Bryan Herta would go on to avenge that day at Laguna Seca by winning races there in 1998 and 1999. Although Herta has been involved in the sport in some capacity ever since, his driving days are not remembered for winning four IndyCar races. Instead, fans immediately recall The Pass and how Alex Zanardi took him to school in the corkscrew in 1996.
There are many, many more examples throughout sports of how one unfortunate incident can label a career. There are just as many in IndyCar lore that have overshadowed an otherwise great career over one silly episode. Some of those involve Lloyd Ruby, Michael Andretti, Scott Goodyear, Emerson Fittipaldi, Jim Hurtubise and Jack Turner.
So with this being the first weekend back to Laguna Seca since 2004 and the Herta family being regular fixtures in the NTT IndyCar Series this year, be prepared to see the Zanardi-Herta clip a lot. But I have an idea that Bryan Herta would prefer that his brush with infamy be completely forgotten.
George Phillips
September 18, 2019 at 6:11 am
I’m not usually one to get my knickers twisted about track limits, but “the move” would be penalized now and probably should have been penalized then. All four wheels completely off the track after forcing his way through the braking zone, not exactly a textbook move.
September 18, 2019 at 7:10 am
Another favorite of mine is Andretti baiting Sullivan at Indy in 85, didn’t quite work for him though. Herta was so patient with Zanardi, he probably should have had more fire. Especially after Alex dumped him at Vancouver in 1997 while he was leading and Alex was a lap down. Time heals wounds but I sure was not a Zanardi fan for a long time!

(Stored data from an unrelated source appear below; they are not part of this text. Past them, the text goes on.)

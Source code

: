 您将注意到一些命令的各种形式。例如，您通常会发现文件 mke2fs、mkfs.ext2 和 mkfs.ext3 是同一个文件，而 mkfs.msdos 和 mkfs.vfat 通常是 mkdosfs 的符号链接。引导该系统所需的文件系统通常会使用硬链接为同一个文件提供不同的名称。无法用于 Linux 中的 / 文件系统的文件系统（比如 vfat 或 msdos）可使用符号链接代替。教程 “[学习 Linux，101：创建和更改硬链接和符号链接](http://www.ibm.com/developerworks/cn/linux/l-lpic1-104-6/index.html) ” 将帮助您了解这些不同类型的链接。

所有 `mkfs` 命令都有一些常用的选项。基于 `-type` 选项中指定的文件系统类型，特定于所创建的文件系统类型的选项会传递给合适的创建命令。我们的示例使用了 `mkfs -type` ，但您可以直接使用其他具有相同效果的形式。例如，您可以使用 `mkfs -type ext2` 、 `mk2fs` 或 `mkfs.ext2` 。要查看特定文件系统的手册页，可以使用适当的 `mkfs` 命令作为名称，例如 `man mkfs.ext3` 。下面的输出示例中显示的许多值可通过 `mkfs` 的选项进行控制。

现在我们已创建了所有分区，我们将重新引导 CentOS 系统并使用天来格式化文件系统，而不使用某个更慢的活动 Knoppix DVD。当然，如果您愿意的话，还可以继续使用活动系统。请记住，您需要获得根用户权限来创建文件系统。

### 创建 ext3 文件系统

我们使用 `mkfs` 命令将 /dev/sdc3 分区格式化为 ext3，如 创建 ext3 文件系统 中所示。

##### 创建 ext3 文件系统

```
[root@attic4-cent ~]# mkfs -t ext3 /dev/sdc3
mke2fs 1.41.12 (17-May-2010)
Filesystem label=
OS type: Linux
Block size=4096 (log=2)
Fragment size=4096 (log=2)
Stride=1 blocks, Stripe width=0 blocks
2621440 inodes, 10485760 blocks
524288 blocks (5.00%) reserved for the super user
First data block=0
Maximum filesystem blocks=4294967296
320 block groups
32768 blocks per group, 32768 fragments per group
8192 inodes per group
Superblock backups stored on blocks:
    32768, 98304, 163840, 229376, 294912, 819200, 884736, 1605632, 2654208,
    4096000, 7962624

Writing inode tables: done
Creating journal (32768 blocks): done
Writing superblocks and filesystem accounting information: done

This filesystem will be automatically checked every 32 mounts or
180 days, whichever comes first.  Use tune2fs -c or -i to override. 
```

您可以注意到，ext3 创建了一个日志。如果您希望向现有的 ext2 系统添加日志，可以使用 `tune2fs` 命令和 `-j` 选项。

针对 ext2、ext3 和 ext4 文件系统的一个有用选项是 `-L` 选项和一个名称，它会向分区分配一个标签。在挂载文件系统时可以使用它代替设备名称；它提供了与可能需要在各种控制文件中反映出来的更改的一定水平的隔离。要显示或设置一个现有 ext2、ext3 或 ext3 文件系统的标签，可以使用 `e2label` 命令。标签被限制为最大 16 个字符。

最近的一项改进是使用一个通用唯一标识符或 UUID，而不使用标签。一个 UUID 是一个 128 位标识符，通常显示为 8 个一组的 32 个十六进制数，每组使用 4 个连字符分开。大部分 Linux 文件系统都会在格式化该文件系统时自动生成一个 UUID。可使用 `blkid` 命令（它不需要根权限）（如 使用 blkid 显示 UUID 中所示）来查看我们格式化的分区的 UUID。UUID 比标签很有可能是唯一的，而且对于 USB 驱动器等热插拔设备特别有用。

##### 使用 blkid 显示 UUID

September 18, 2019 at 7:43 am
Sonoma 2006. Marco leading but running out of fuel …… his teammate Herta spun for no apparent reason bringing out a yellow and guaranteeing Marco his first ever win. The drivers were pissed. The fans were pissed but Marco had his first win ( I still think he earned only one career win) and THAT is my ONLY memory of Herta.
September 18, 2019 at 10:41 am
Bryan Herta’s stats at Laguna Seca (1995-2001, 2003): 2 wins, 3 podiums, 3 poles, 5 front row starts, and 226 laps led. It’s a shame that “The Pass” overshadows how successful he was there.
September 18, 2019 at 11:01 am
He was so good there that Gerry Forsythe even put together a one-off ride for him at Laguna Seca in 2000. Granted, that 2000 one-off should have been a full-season ride had it not gotten de-railed by CART’s board attempting to limit owners to two cars and the beautiful 2000 Swift chassis being appallingly slow in testing.
September 18, 2019 at 11:05 am
Herta, at least, is not infamous for causing or being in a crash like most “infamous” race car drivers are. *cough* Larry Gunselman *cough*
But seriously, guys like Stan Fox, Memo Gidley, and even Salt Walther did much more in their careers than get in an awful wreck.
September 18, 2019 at 2:17 pm
Herta is equally famous for intentionally spinning to give Marco Andretti the yellow he needed to make the finish to win at Sonoma in 2006.
September 19, 2019 at 10:11 am
Then there’s Kevin Cogan’s 1982 Indy 500 incident…..chances are a half shaft broke. Or as AJ famously quoted “Coogan”
September 19, 2019 at 8:15 pm
I can’t believe people voted Buckner over Chris Webber 🙂
Buckner should have been pulled for defensive purposes as he was ALL year, but John McNamara left him in so he could be on the field for the win. His name is unfairly tarnished, but he was a professional player put in a position to fail by his Manager.
Webber was just a kid and had teammates motioning to call TO from the bench!
Unfortunately, first time I think of them, or Herta, first thing I think about is ball-through-the-legs; Timeout turned Technical Foul; The Pass.